- _What the task requires_: Below are entries with pictures in them. Output exactly the lines starting at the line with "Also, if you" and ending at the line with "The program asks", both included, but not the pictures.

--- Records for the task Enclosed Below ---

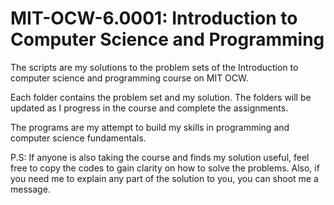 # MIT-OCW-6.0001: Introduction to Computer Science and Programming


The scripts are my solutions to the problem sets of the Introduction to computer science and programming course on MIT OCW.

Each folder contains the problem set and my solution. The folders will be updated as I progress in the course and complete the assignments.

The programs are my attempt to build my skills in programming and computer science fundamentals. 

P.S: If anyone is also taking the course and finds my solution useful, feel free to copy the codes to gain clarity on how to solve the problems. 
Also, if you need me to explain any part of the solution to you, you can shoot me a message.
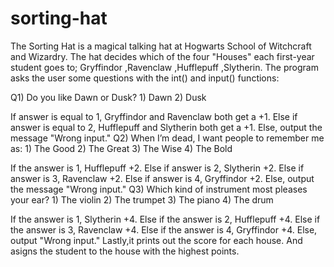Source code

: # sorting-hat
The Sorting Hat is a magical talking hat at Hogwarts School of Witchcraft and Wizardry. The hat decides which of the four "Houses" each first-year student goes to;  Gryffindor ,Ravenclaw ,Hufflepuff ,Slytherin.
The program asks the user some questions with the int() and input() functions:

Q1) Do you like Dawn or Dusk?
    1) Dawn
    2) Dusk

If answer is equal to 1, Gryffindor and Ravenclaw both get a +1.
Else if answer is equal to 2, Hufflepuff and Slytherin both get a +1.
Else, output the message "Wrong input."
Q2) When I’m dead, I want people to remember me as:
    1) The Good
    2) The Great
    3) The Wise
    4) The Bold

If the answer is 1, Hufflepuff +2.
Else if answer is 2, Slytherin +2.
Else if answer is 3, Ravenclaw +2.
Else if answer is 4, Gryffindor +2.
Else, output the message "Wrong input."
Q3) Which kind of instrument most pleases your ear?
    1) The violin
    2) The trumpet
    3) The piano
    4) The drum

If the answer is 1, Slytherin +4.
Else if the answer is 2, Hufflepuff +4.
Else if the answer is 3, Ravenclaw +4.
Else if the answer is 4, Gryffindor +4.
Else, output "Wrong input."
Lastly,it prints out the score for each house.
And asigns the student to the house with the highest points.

--- End of Enclosed Records for the task ---
--- Records for the task Enclosed Below ---

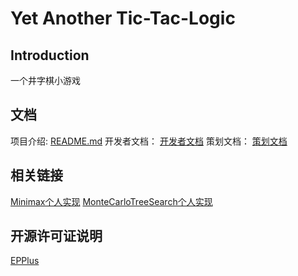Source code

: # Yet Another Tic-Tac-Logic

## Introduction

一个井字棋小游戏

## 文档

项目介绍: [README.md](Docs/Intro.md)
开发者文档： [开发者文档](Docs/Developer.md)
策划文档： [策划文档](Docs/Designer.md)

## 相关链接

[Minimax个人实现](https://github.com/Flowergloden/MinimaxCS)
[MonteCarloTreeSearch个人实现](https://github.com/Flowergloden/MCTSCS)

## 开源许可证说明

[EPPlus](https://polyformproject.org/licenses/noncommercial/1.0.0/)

--- End of Enclosed Records for the task ---

- _Exercise response_:
Also, if you need me to explain any part of the solution to you, you can shoot me a message.
Source code

: # sorting-hat
The Sorting Hat is a magical talking hat at Hogwarts School of Witchcraft and Wizardry. The hat decides which of the four "Houses" each first-year student goes to;  Gryffindor ,Ravenclaw ,Hufflepuff ,Slytherin.
The program asks the user some questions with the int() and input() functions:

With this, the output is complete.